Magnetic properties of mixed spinel ferrites are determined, in great extent, by the magnetic cation distribution among tetrahedral and octahedral positions in a crystal. In the case of CoZn-ferrites, most researchers reported a predominant localization of the divalent cobalt ions in octahedral positions. Using the citrate precursor auto-combustion method, we successfully synthesized CoxZn1-xFe2O4 nanoparticles (x changed from 0.0 to 0.5) with an approximately evenly distribution of Co2+ ions between these interstitial positions.

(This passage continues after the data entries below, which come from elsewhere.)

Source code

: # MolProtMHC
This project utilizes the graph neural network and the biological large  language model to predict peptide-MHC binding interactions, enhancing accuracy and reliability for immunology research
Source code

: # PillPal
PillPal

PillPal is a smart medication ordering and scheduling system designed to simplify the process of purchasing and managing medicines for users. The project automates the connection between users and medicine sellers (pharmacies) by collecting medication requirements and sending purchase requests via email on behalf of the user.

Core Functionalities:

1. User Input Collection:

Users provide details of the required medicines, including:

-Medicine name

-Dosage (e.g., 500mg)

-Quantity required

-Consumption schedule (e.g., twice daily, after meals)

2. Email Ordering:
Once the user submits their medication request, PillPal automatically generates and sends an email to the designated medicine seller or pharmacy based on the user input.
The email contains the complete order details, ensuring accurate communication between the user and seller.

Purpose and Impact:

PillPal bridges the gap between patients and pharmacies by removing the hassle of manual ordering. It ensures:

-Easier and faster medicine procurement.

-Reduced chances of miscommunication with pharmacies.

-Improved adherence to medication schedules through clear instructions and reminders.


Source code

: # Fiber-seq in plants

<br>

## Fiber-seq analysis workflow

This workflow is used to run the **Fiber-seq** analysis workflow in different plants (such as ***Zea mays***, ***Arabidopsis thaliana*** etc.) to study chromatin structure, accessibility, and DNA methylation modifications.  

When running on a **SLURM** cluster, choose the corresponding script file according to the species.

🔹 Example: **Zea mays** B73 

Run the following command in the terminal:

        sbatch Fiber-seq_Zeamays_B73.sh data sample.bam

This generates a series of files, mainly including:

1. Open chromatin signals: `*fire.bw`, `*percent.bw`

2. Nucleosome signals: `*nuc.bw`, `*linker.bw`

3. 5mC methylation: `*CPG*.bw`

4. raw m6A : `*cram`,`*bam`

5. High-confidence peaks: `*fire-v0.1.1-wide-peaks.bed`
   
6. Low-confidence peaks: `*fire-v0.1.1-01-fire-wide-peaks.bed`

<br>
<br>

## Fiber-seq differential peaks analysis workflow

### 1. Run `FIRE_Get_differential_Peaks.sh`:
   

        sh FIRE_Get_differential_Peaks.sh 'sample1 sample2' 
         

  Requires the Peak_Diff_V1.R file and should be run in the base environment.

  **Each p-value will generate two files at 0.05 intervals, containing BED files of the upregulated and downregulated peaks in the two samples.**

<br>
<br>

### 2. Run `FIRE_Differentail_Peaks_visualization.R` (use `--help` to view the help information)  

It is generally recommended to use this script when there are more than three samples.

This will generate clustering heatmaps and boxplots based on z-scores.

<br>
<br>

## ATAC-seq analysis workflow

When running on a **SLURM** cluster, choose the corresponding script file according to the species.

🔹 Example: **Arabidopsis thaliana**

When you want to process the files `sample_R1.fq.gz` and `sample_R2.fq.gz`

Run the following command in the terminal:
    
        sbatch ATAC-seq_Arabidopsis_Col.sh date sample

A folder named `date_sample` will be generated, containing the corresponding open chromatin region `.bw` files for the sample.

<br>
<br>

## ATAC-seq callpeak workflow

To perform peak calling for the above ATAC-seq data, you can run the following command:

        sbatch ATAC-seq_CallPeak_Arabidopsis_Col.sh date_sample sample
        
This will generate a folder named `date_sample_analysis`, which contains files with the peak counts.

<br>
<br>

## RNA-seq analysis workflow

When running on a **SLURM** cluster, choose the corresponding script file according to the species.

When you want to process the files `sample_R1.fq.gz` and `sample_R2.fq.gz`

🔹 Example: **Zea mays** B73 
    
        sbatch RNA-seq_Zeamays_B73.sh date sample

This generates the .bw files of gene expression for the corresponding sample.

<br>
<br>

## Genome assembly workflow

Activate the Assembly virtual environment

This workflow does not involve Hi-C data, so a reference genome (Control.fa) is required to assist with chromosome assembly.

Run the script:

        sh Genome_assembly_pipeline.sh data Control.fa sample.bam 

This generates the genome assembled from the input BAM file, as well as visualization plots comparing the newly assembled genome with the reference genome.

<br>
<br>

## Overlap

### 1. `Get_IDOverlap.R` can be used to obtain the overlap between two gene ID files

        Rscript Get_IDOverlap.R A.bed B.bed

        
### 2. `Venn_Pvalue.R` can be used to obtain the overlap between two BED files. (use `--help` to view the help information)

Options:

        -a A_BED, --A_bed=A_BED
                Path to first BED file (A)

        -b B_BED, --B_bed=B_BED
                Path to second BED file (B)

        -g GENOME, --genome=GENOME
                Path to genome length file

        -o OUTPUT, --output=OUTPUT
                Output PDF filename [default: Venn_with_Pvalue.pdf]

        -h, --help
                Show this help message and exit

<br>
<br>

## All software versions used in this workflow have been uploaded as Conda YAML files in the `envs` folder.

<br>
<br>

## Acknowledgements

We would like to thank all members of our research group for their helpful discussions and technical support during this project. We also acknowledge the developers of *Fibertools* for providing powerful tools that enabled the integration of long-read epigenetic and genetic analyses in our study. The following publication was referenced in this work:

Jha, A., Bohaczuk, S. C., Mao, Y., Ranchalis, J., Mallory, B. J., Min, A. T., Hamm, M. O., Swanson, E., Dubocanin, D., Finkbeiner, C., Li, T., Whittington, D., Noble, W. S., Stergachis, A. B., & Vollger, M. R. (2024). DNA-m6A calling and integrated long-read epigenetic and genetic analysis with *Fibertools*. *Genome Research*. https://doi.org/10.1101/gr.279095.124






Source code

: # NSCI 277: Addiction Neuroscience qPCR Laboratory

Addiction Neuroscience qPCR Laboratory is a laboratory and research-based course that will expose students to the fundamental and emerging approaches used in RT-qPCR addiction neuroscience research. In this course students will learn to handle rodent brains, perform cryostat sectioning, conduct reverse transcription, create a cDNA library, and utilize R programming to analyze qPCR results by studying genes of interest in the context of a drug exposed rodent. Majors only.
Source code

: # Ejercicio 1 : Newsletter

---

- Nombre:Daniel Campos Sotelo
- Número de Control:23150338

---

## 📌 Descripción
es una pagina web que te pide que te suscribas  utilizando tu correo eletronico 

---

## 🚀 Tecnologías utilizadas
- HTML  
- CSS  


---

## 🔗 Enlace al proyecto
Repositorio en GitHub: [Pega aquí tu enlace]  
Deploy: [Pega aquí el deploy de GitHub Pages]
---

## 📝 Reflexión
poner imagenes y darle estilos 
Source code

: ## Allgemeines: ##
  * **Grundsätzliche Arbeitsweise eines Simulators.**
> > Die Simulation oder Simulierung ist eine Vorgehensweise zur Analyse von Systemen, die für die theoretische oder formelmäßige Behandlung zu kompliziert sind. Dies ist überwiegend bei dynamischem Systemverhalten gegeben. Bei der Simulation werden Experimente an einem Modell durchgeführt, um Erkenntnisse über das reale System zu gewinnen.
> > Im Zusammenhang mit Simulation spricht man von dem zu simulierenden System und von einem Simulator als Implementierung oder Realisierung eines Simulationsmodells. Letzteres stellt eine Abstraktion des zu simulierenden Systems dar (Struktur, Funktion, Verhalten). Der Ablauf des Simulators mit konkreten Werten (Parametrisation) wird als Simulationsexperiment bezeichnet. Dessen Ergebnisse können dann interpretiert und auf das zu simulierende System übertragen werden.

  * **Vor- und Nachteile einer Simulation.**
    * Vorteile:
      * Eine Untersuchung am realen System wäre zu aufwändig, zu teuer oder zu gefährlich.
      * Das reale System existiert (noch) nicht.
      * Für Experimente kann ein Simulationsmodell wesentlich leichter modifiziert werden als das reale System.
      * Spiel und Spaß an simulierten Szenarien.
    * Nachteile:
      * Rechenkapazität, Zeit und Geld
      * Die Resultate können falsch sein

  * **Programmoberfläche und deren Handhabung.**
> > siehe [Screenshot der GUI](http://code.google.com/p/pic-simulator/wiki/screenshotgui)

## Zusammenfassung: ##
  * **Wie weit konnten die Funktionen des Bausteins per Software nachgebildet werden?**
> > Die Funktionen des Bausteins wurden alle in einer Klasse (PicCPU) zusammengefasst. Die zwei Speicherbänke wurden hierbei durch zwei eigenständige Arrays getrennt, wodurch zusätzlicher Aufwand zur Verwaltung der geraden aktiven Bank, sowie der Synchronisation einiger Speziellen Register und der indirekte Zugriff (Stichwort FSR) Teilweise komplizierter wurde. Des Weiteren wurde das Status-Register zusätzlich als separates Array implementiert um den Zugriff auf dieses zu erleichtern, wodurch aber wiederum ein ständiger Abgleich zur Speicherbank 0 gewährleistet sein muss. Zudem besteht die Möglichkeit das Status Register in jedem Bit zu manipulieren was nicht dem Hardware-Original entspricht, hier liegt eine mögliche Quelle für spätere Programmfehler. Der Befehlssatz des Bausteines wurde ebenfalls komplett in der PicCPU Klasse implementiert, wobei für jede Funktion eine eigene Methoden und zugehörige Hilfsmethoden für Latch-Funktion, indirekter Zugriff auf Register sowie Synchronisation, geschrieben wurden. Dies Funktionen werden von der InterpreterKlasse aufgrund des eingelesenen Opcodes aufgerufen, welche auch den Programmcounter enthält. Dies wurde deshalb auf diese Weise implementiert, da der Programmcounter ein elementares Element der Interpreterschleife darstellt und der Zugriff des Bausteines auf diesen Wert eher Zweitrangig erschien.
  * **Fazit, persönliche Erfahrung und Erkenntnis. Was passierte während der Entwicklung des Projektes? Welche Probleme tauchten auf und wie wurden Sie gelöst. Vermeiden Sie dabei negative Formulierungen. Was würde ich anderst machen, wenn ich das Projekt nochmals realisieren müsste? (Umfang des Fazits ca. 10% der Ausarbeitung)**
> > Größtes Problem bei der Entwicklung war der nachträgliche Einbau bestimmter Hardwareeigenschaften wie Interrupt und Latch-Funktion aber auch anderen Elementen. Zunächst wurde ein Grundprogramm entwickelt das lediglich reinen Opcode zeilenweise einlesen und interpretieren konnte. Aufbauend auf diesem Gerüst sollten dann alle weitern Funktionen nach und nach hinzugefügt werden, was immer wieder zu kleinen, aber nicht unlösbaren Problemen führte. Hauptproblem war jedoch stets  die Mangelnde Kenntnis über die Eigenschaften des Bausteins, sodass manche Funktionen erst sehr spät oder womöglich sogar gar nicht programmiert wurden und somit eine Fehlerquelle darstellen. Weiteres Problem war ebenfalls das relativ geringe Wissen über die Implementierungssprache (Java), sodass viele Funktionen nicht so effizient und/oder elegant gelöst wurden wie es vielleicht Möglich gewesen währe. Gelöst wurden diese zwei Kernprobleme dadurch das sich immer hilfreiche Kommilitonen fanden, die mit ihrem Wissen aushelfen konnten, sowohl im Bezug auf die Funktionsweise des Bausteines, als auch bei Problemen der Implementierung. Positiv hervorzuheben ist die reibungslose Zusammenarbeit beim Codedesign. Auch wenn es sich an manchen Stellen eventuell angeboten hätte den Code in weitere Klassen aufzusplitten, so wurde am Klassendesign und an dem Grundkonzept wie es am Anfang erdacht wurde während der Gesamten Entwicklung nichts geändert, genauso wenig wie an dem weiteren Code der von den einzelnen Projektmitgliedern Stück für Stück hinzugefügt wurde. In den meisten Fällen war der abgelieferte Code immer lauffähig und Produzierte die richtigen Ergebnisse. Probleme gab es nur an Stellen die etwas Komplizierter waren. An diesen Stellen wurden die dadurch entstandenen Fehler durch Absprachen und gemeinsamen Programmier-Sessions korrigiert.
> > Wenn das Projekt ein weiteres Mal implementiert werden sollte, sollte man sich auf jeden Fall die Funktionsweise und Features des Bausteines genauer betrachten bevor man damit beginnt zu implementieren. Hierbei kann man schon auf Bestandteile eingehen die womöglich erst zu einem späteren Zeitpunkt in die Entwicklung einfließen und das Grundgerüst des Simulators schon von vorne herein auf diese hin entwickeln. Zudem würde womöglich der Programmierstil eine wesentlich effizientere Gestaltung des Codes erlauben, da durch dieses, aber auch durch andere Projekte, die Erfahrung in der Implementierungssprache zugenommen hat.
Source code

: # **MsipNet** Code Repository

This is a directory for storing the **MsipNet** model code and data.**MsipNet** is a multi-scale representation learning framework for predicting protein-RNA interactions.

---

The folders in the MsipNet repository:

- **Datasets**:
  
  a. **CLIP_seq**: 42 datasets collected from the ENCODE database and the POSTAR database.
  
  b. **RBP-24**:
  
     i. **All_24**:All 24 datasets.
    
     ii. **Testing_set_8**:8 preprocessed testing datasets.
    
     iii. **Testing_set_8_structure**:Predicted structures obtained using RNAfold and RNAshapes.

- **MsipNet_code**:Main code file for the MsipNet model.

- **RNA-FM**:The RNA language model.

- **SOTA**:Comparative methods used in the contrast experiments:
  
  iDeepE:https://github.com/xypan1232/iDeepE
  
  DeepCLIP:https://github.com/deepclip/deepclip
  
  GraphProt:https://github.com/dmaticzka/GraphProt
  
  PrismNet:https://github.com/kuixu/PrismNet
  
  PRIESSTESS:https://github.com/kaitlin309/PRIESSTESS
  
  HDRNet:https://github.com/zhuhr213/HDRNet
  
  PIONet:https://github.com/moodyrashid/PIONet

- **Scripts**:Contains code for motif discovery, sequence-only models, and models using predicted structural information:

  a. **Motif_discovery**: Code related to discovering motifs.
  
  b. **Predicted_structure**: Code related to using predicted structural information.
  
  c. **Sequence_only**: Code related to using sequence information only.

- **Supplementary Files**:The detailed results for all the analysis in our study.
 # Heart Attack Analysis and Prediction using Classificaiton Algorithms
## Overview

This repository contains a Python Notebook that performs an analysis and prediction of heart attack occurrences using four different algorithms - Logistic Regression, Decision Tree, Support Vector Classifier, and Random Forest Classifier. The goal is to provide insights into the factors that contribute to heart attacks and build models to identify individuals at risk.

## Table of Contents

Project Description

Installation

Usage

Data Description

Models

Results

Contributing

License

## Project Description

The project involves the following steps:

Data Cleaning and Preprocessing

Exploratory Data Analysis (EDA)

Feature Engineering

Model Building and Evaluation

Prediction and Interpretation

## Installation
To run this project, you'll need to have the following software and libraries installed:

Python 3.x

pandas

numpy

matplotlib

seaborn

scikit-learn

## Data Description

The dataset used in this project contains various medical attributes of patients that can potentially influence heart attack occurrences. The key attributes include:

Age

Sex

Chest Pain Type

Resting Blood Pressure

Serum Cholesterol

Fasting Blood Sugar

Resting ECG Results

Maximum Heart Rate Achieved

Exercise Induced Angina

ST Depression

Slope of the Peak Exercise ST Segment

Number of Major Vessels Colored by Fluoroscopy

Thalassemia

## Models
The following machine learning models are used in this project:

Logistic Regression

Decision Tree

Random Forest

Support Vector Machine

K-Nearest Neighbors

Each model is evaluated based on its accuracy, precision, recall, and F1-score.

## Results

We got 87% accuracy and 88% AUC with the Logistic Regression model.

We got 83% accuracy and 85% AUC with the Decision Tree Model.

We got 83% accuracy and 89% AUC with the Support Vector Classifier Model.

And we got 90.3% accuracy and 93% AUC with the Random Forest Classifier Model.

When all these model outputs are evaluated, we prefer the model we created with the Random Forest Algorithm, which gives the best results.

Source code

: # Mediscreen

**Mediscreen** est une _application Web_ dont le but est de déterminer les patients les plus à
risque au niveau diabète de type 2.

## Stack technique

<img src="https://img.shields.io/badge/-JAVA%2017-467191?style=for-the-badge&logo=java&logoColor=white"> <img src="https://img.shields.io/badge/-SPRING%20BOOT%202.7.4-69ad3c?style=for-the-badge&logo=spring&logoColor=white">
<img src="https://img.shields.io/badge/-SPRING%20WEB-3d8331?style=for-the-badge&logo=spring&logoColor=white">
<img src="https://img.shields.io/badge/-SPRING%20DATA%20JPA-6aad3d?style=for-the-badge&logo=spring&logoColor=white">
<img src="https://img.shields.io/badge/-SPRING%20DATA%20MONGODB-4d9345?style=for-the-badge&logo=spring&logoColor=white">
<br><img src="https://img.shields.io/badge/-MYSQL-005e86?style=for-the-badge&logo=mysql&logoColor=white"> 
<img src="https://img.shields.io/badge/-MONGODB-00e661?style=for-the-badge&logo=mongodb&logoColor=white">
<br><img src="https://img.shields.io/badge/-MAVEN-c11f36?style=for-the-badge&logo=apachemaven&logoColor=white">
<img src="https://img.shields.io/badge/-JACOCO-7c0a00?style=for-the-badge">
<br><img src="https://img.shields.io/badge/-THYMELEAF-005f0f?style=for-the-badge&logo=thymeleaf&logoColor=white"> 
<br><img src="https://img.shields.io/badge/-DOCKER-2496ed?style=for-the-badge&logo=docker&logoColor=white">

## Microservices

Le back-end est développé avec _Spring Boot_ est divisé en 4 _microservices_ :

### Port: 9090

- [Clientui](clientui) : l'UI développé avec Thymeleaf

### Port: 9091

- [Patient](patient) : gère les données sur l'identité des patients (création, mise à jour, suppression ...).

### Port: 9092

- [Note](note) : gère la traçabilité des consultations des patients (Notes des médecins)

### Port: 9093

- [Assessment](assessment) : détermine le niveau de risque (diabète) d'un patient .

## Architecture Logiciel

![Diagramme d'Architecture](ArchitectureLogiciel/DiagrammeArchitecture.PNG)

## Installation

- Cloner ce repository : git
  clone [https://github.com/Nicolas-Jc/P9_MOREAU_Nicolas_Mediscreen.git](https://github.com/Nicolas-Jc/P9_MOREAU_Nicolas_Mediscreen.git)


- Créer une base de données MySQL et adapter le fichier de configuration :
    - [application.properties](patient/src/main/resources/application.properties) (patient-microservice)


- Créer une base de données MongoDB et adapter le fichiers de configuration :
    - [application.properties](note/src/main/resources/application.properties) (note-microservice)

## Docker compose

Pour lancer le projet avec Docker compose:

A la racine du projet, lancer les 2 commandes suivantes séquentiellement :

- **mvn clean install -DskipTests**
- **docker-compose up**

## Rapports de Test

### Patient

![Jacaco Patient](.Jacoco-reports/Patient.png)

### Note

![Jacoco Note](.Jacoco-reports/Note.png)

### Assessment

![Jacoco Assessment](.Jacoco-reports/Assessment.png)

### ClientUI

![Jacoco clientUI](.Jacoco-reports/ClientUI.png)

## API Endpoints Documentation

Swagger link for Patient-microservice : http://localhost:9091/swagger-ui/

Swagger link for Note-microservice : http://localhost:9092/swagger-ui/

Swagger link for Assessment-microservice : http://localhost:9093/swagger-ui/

Fe3+ ions are localized preferably in octahedral positions. This type of 3d-ion distribution predetermined the combination of the large saturation magnetization and very low coercive field of the nanoparticles, which may be of importance for applications. MCD spectra of CoxZn1-xFe2O4 nanoparticles are studied here for the first time. Revealed intense MCD peak at 1.75 eV corresponds to the emission wavelength (710 nm) of some lasers, e.g., ALP-710 nm (NKT Photonics, Denmark) which may be of interest for photonic devices.

Graphical abstract

Mössbauer effect spectra for x = 0 (top left) and x = 0.5 (bottom left) at 300 K (left). Magnetic circular dichroism spectra for x = 0.3 at different temperatures (top right). Hysteresis loops for x = 0.3, 0.4, 0.5 at 100 K (bottom right)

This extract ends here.